En ese contexto, los asuntos en Siria desbordaron una vez más hacia el territorio iraquí. Estados Unidos ordenó el bombardeo de la milicia Kataeb Hezbollah, en la frontera entre Siria e Irak. Durante los funerales en Bagdad, en la zona verde, la situación derrapó, y la embajada estadounidense fue atacada. En reacción, el presidente Trump ordenó el bombardeo de los vehículos que transportaban a Qasem Soleimani y Abu Mahdi al-Muhandis, dirigente de las Fuerzas de Movilización Popular. Unos días más tarde cayeron cohetes sobre las bases estadounidenses en Irak… Una vez más, Irak se convirtió en el campo de batalla entre Irán y Estados Unidos. Mientras Irak es el escenario de importantes protestas callejeras que convocan al pueblo a retomar el manejo de su destino, en la actualidad vuelven a salir a flote los últimos cuarenta años de historia. Desde 1979, Estados Unidos e Irán utilizan plenamente Irak para hacer ajustes de fuerzas y de influencias regionales. Ahora el ruido de las botas lo escucha toda la población iraquí, que sufre la pesada herencia de un autoritarismo descomunal nacido en 1979 y de una situación geopolítica altamente problemática.

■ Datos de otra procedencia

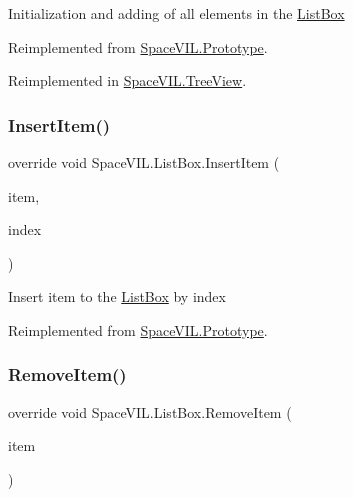 Initialization and adding of all elements in the \mbox{\hyperlink{class_space_v_i_l_1_1_list_box}{List\+Box}} 



Reimplemented from \mbox{\hyperlink{class_space_v_i_l_1_1_prototype_ac3379fe02923ee155b5b0084abf27420}{Space\+V\+I\+L.\+Prototype}}.



Reimplemented in \mbox{\hyperlink{class_space_v_i_l_1_1_tree_view_ac44a1df7d58a35e35842170162645e08}{Space\+V\+I\+L.\+Tree\+View}}.

\mbox{\label{class_space_v_i_l_1_1_list_box_a3d5da8acbfd4f0bb11594b5f4b9001c0}} 
\subsubsection{\texorpdfstring{Insert\+Item()}{InsertItem()}}
{\footnotesize\ttfamily override void Space\+V\+I\+L.\+List\+Box.\+Insert\+Item (\begin{DoxyParamCaption}\item[{\mbox{\hyperlink{interface_space_v_i_l_1_1_core_1_1_i_base_item}{I\+Base\+Item}}}]{item,  }\item[{Int32}]{index }\end{DoxyParamCaption})\hspace{0.3cm}{\ttfamily [virtual]}}



Insert item to the \mbox{\hyperlink{class_space_v_i_l_1_1_list_box}{List\+Box}} by index 



Reimplemented from \mbox{\hyperlink{class_space_v_i_l_1_1_prototype_a9dd004dfa4ca2ea37c21770a24434270}{Space\+V\+I\+L.\+Prototype}}.

\mbox{\label{class_space_v_i_l_1_1_list_box_a3fac47d275899619c3f705c24816ff87}} 
\subsubsection{\texorpdfstring{Remove\+Item()}{RemoveItem()}}
{\footnotesize\ttfamily override void Space\+V\+I\+L.\+List\+Box.\+Remove\+Item (\begin{DoxyParamCaption}\item[{\mbox{\hyperlink{interface_space_v_i_l_1_1_core_1_1_i_base_item}{I\+Base\+Item}}}]{item }\end{DoxyParamCaption})\hspace{0.3cm}{\ttfamily [virtual]}}



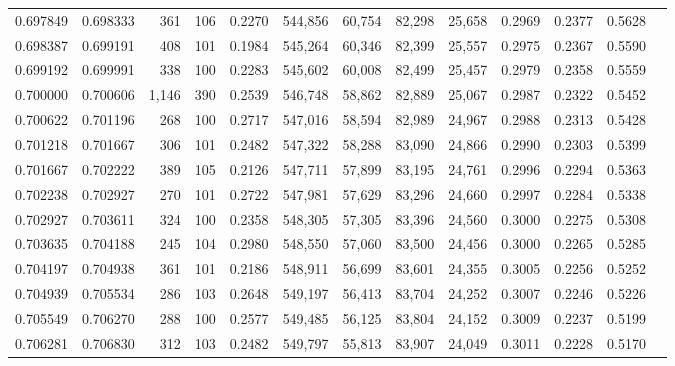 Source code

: \begin{tabular}{rrrrrrrrrrrrr}
0.697849 & 0.698333 &    361 &   106 &                                     0.2270 & 544,856 &  60,754 &  82,298 &  25,658 & 0.2969 & 0.2377 & 0.5628 \\
0.698387 & 0.699191 &    408 &   101 &                                     0.1984 & 545,264 &  60,346 &  82,399 &  25,557 & 0.2975 & 0.2367 & 0.5590 \\
0.699192 & 0.699991 &    338 &   100 &                                     0.2283 & 545,602 &  60,008 &  82,499 &  25,457 & 0.2979 & 0.2358 & 0.5559 \\
0.700000 & 0.700606 &  1,146 &   390 &                                     0.2539 & 546,748 &  58,862 &  82,889 &  25,067 & 0.2987 & 0.2322 & 0.5452 \\
0.700622 & 0.701196 &    268 &   100 &                                     0.2717 & 547,016 &  58,594 &  82,989 &  24,967 & 0.2988 & 0.2313 & 0.5428 \\
0.701218 & 0.701667 &    306 &   101 &                                     0.2482 & 547,322 &  58,288 &  83,090 &  24,866 & 0.2990 & 0.2303 & 0.5399 \\
0.701667 & 0.702222 &    389 &   105 &                                     0.2126 & 547,711 &  57,899 &  83,195 &  24,761 & 0.2996 & 0.2294 & 0.5363 \\
0.702238 & 0.702927 &    270 &   101 &                                     0.2722 & 547,981 &  57,629 &  83,296 &  24,660 & 0.2997 & 0.2284 & 0.5338 \\
0.702927 & 0.703611 &    324 &   100 &                                     0.2358 & 548,305 &  57,305 &  83,396 &  24,560 & 0.3000 & 0.2275 & 0.5308 \\
0.703635 & 0.704188 &    245 &   104 &                                     0.2980 & 548,550 &  57,060 &  83,500 &  24,456 & 0.3000 & 0.2265 & 0.5285 \\
0.704197 & 0.704938 &    361 &   101 &                                     0.2186 & 548,911 &  56,699 &  83,601 &  24,355 & 0.3005 & 0.2256 & 0.5252 \\
0.704939 & 0.705534 &    286 &   103 &                                     0.2648 & 549,197 &  56,413 &  83,704 &  24,252 & 0.3007 & 0.2246 & 0.5226 \\
0.705549 & 0.706270 &    288 &   100 &                                     0.2577 & 549,485 &  56,125 &  83,804 &  24,152 & 0.3009 & 0.2237 & 0.5199 \\
0.706281 & 0.706830 &    312 &   103 &                                     0.2482 & 549,797 &  55,813 &  83,907 &  24,049 & 0.3011 & 0.2228 & 0.5170 \\

\end{tabular}
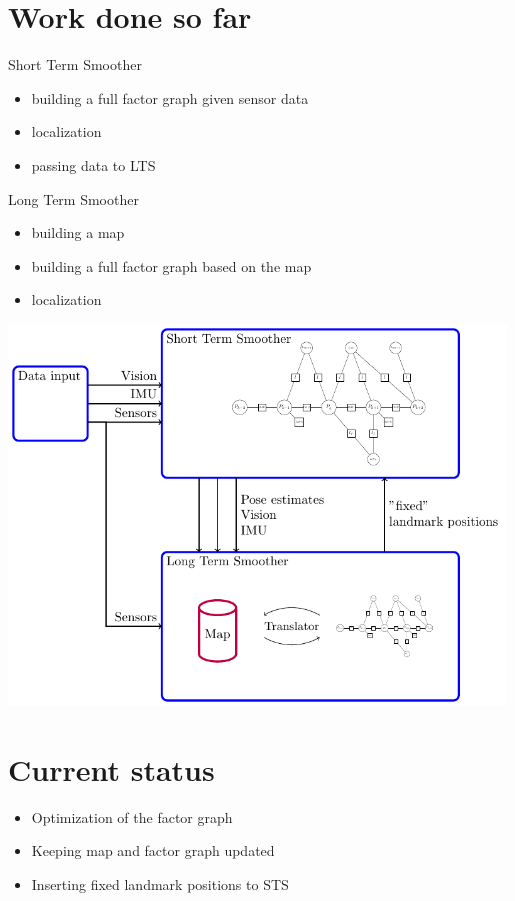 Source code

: \documentclass[%
    fourtothree=true, %
    DepLogo=true     %
    ]{ETHpres}
\begin{document}
\section*{Work done so far}
\begin{minipage}{0.4\textwidth}
\footnotesize
	 Short Term Smoother 
		\begin{itemize}
			\item[\ETHitem] building a full factor graph given sensor data
			\item[\ETHitem] localization 
			\item[\ETHitem] passing data to LTS
		\end{itemize}
		
\footnotesize		
	 Long Term Smoother
		\begin{itemize}
		 	\item[\ETHitem] building a map
		 	\item[\ETHitem] building a full factor graph based on the map
		 	\item[\ETHitem] localization
		\end{itemize}
\end{minipage}
\hspace{0.2cm}
\begin{minipage}{0.59\textwidth}
	\centering
	\includegraphics[width=0.99\textwidth]{TikZ_drawings/STS_and_LTS/STS_and_LTS.pdf}\\
\end{minipage}

		
		
\clearpage

\ETHslide
\section*{Current status}
\begin{itemize}
	\item[\ETHitem] Optimization of the factor graph
	\item[\ETHitem] Keeping map and factor graph updated
	\item[\ETHitem] Inserting fixed landmark positions to STS
\end{itemize}
\end{document}
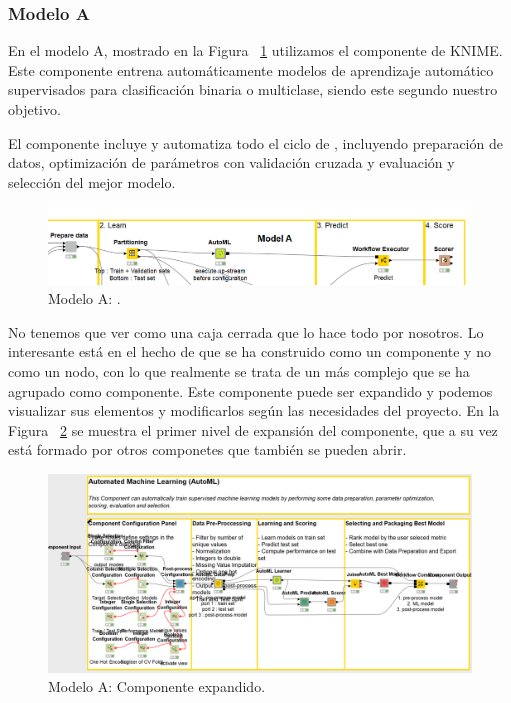 \subsubsection{Modelo A}

En el modelo A, mostrado en la Figura ~\ref{fig:workflowA1} utilizamos el componente  de KNIME. Este componente entrena automáticamente modelos 
de aprendizaje automático supervisados para clasificación binaria o multiclase, siendo este segundo nuestro objetivo. 

El componente incluye y automatiza todo el ciclo de , incluyendo preparación de datos, optimización 
de parámetros con validación cruzada y evaluación y selección del mejor modelo. 

\begin{figure}[!htb]
	\centering
	\includegraphics[width=1\textwidth]{img/workflowA1.png}
	\caption{Modelo A: .}
	\label{fig:workflowA1}
\end{figure}
\FloatBarrier

No tenemos que ver  como una caja cerrada que lo hace todo por nosotros. Lo interesante está en el hecho de que 
 se ha construido como un componente y no como un nodo, con lo que realmente se trata de un  más complejo 
que se ha agrupado como componente. Este componente puede ser expandido y podemos visualizar sus elementos y modificarlos 
según las necesidades del proyecto. En la Figura ~\ref{fig:workflowA3} se muestra el primer nivel de expansión del componente,
que a su vez está formado por otros componetes que también se pueden abrir. 

\begin{figure}[!htb]
	\centering
	\includegraphics[width=1\textwidth]{img/workflowA3.png}
	\caption{Modelo A: Componente  expandido.}
	\label{fig:workflowA3}
\end{figure}
\FloatBarrier

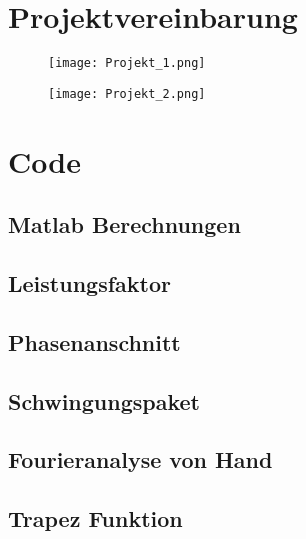 \begin{appendix} %
\section{Projektvereinbarung}	
\begin{figure}[ht!]
	\centering
	\texttt{[image: Projekt\_1.png]}	
\end{figure}
\newpage
\begin{figure}[ht!]
	\centering
	\texttt{[image: Projekt\_2.png]}	
\end{figure}
\newpage
\section{Code}
\subsection{Matlab Berechnungen}
\subsection*{Leistungsfaktor}\label{sec:Leistungsfaktor_Berechnung}


\subsection*{Phasenanschnitt}\label{sec:Phasenanschnitt_Berechnung}


\subsection*{Schwingungspaket}\label{sec:Schwingungspaket_Berechnung}


\subsection*{Fourieranalyse von Hand}\label{sec:Fourieranalyse_Berechnung}


\subsection*{Trapez Funktion}\label{sec:Trapez_Berechnung}



\end{appendix}
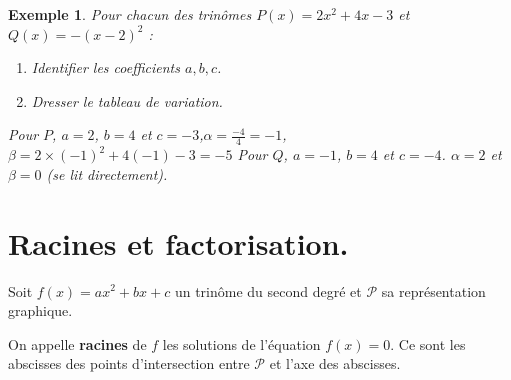 \documentclass[a4paper,11pt]{article}
\theoremstyle{break}
\newcounter{enonce}
\newtheorem{exemple}[enonce]{Exemple}
\begin{document}
    
 \begin{exemple}
   Pour chacun des trinômes $P(x) = 2x^2+4x-3$ et $Q(x)=-(x-2)^2$ : 
   \begin{enumerate}
    \item Identifier les coefficients $a,b,c$.
    \item Dresser le tableau de variation.
  \end{enumerate}
  
  Pour $P$, $a=2$, $b=4$ et $c=-3$,$\alpha=\frac{-4}{4}=-1$, $\beta=2 \times (-1)^2+4(-1)-3=-5$
  Pour $Q$, $a=-1$, $b=4$ et $c=-4$. $\alpha=2$ et $\beta=0$ (se lit directement).
   \begin{multicols}{2}
   
      
%	
   
   \columnbreak 
   
   
   \end{multicols}
 \end{exemple}


     
     \section{Racines et factorisation.}
    
  
  \begin{definition}
    Soit $f(x)=ax^2+bx+c$ un trinôme du second degré et $\mathcal{P}$ sa représentation 
    graphique.
    
    On appelle \textbf{racines} de $f$ les solutions de l'équation $f(x)=0$. Ce sont les 
    abscisses des points d'intersection entre $\mathcal{P}$ et l'axe des abscisses.
    
  \end{definition}
  
\end{document}
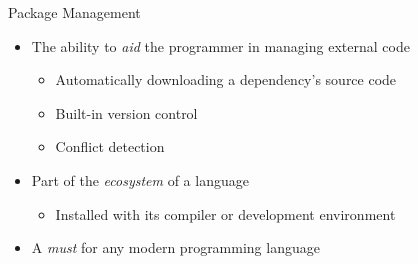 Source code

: \begin{secframe}{Package Management}

    \begin{itemize}

        \item The ability to \textit{aid} the programmer in managing external code\\
            \begin{itemize}
                \item Automatically downloading a dependency's source code
                \item Built-in version control
                \item Conflict detection
            \end{itemize}

        \item Part of the \textit{ecosystem} of a language\\
            \begin{itemize}
                \item Installed with its compiler or development environment
            \end{itemize}

        \item A \textit{must} for any modern programming language\\

    \end{itemize}

    \vfill

\end{secframe}

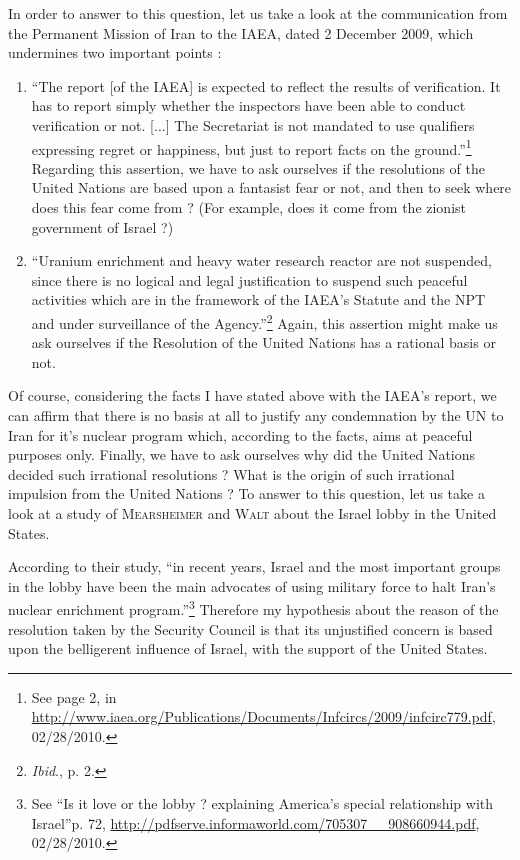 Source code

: \documentclass[10pt,a4paper]{scrartcl} %
\begin{document}
In order to answer to this question, let us take a look at the communication from the Permanent Mission of Iran to the IAEA, dated 2 December 2009, which undermines two important points : 
\begin{enumerate}
\item
\textquotedblleft The report [of the IAEA] is expected to reflect the results of verification. It has to report simply whether the inspectors have been able to conduct verification or not. [...] The Secretariat is not mandated to use qualifiers expressing regret or happiness, but just to report facts on the ground.\textquotedblright\footnote{See page 2, in \url{http://www.iaea.org/Publications/Documents/Infcircs/2009/infcirc779.pdf}, 02/28/2010.} Regarding this assertion, we have to ask ourselves if the resolutions of the United Nations are based upon a fantasist fear or not, and then to seek where does this fear come from ? (For example, does it come from the zionist government of Israel ?)
\item
\textquotedblleft Uranium enrichment and heavy water research reactor are not suspended, since there is no logical and legal justification to suspend such peaceful activities which are in the framework of the IAEA's Statute and the NPT and under surveillance of the Agency.\textquotedblright\footnote{\emph{Ibid}., p. 2.} Again, this assertion might make us ask ourselves if the Resolution of the United Nations has a rational basis or not.
\end{enumerate}

Of course, considering the facts I have stated above with the IAEA's report, we can affirm that there is no basis at all to justify any condemnation by the UN to Iran for it's nuclear program which, according to the facts, aims at peaceful purposes only. Finally, we have to ask ourselves why did the United Nations decided such irrational resolutions ? What is the origin of such irrational impulsion from the United Nations ? To answer to this question, let us take a look at a study of \textsc{Mearsheimer} and \textsc{Walt} about the Israel lobby in the United States.

According to their study, \textquotedblleft in recent years, Israel and the most important groups in the lobby have been the main advocates of using military force to halt Iran's nuclear enrichment program.\textquotedblright\footnote{See \textquotedblleft Is it love or the lobby ? explaining America's special relationship with Israel\textquotedblright p. 72, \url{http://pdfserve.informaworld.com/705307__908660944.pdf}, 02/28/2010.} Therefore my hypothesis about the reason of the resolution taken by the Security Council is that its unjustified concern is based upon the belligerent influence of Israel, with the support of the United States.
\end{document}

1Según la expresión del periodista libanés Ghassan Tueni.
2Según la definición que propone Henry Laurens, La Question d’Orient, Fayard, 2017.
3Fanar Haddad, Sectarianism in Iraq : Antagonistic Visions of Unity, Hurst, Londres, 2011.
4Loulouwa Al-Rachid, Édouard Méténier, « À propos de la violence “irakienne”, quelques éléments de réflexion sur un lieu commun », A Contrario, 2008/1, vol. 5, pp. 114-133.